- TASK OBJECTIVE
Word for word, repeat the records, leaving every picture behind.

- EXTRACTED ENTRIES

--- START ---

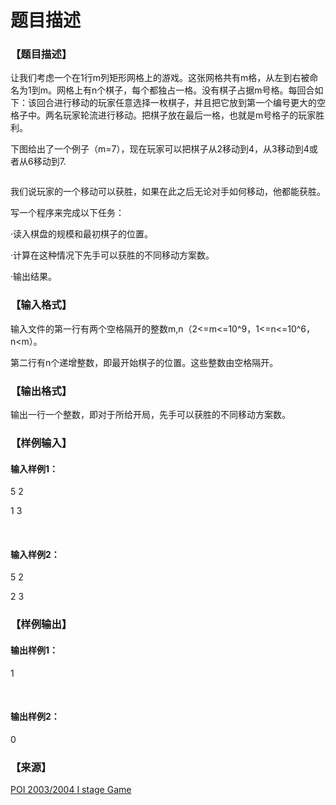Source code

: # 题目描述


<h3>
【题目描述】
</h3>
<p>
让我们考虑一个在1行m列矩形网格上的游戏。这张网格共有m格，从左到右被命名为1到m。网格上有n个棋子，每个都独占一格。没有棋子占据m号格。每回合如下：该回合进行移动的玩家任意选择一枚棋子，并且把它放到第一个编号更大的空格子中。两名玩家轮流进行移动。把棋子放在最后一格，也就是m号格子的玩家胜利。
</p>
<p>
下图给出了一个例子（m=7），现在玩家可以把棋子从2移动到4，从3移动到4或者从6移动到7.
</p>
<p>
<img src="/upload/image/20140526/20140526200406_48172.gif" alt=""/> 
</p>
<p>
我们说玩家的一个移动可以获胜，如果在此之后无论对手如何移动，他都能获胜。
</p>
<p>
写一个程序来完成以下任务：
</p>
<p>
·读入棋盘的规模和最初棋子的位置。
</p>
<p>
·计算在这种情况下先手可以获胜的不同移动方案数。
</p>
<p>
·输出结果。
</p>
<h3>
【输入格式】
</h3>
<p>
输入文件的第一行有两个空格隔开的整数m,n（2&lt;=m&lt;=10^9，1&lt;=n&lt;=10^6，n&lt;m）。
</p>
<p>
第二行有n个递增整数，即最开始棋子的位置。这些整数由空格隔开。
</p>
<h3>
【输出格式】
</h3>
<p>
输出一行一个整数，即对于所给开局，先手可以获胜的不同移动方案数。
</p>
<h3>
【样例输入】
</h3>
<h4>
输入样例1：
</h4>
<p>
5 2
</p>
<p>
1 3
</p>
<p>
<br/>
</p>
<h4>
输入样例2：
</h4>
<p>
5 2
</p>
<p>
2 3
</p>
<h3>
【样例输出】
</h3>
<h4>
输出样例1：
</h4>
<p>
1
</p>
<p>
<br/>
</p>
<h4>
输出样例2：
</h4>
<p>
0
</p>
<h3>
【来源】
</h3>
<p>
<a href="http://www.oi.edu.pl/old/php/show.php?ac=e180811" target="_blank">POI 2003/2004 I stage Game</a> 
</p>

--- END ---

- REPLY
Source code

: # 题目描述


<h3>
【题目描述】
</h3>
<p>
让我们考虑一个在1行m列矩形网格上的游戏。这张网格共有m格，从左到右被命名为1到m。网格上有n个棋子，每个都独占一格。没有棋子占据m号格。每回合如下：该回合进行移动的玩家任意选择一枚棋子，并且把它放到第一个编号更大的空格子中。两名玩家轮流进行移动。把棋子放在最后一格，也就是m号格子的玩家胜利。
</p>
<p>
下图给出了一个例子（m=7），现在玩家可以把棋子从2移动到4，从3移动到4或者从6移动到7.
</p>
<p>
<img src="/upload/image/20140526/20140526200406_48172.gif" alt=""/> 
</p>
<p>
我们说玩家的一个移动可以获胜，如果在此之后无论对手如何移动，他都能获胜。
</p>
<p>
写一个程序来完成以下任务：
</p>
<p>
·读入棋盘的规模和最初棋子的位置。
</p>
<p>
·计算在这种情况下先手可以获胜的不同移动方案数。
</p>
<p>
·输出结果。
</p>
<h3>
【输入格式】
</h3>
<p>
输入文件的第一行有两个空格隔开的整数m,n（2&lt;=m&lt;=10^9，1&lt;=n&lt;=10^6，n&lt;m）。
</p>
<p>
第二行有n个递增整数，即最开始棋子的位置。这些整数由空格隔开。
</p>
<h3>
【输出格式】
</h3>
<p>
输出一行一个整数，即对于所给开局，先手可以获胜的不同移动方案数。
</p>
<h3>
【样例输入】
</h3>
<h4>
输入样例1：
</h4>
<p>
5 2
</p>
<p>
1 3
</p>
<p>
<br/>
</p>
<h4>
输入样例2：
</h4>
<p>
5 2
</p>
<p>
2 3
</p>
<h3>
【样例输出】
</h3>
<h4>
输出样例1：
</h4>
<p>
1
</p>
<p>
<br/>
</p>
<h4>
输出样例2：
</h4>
<p>
0
</p>
<h3>
【来源】
</h3>
<p>
<a href="http://www.oi.edu.pl/old/php/show.php?ac=e180811" target="_blank">POI 2003/2004 I stage Game</a> 
</p>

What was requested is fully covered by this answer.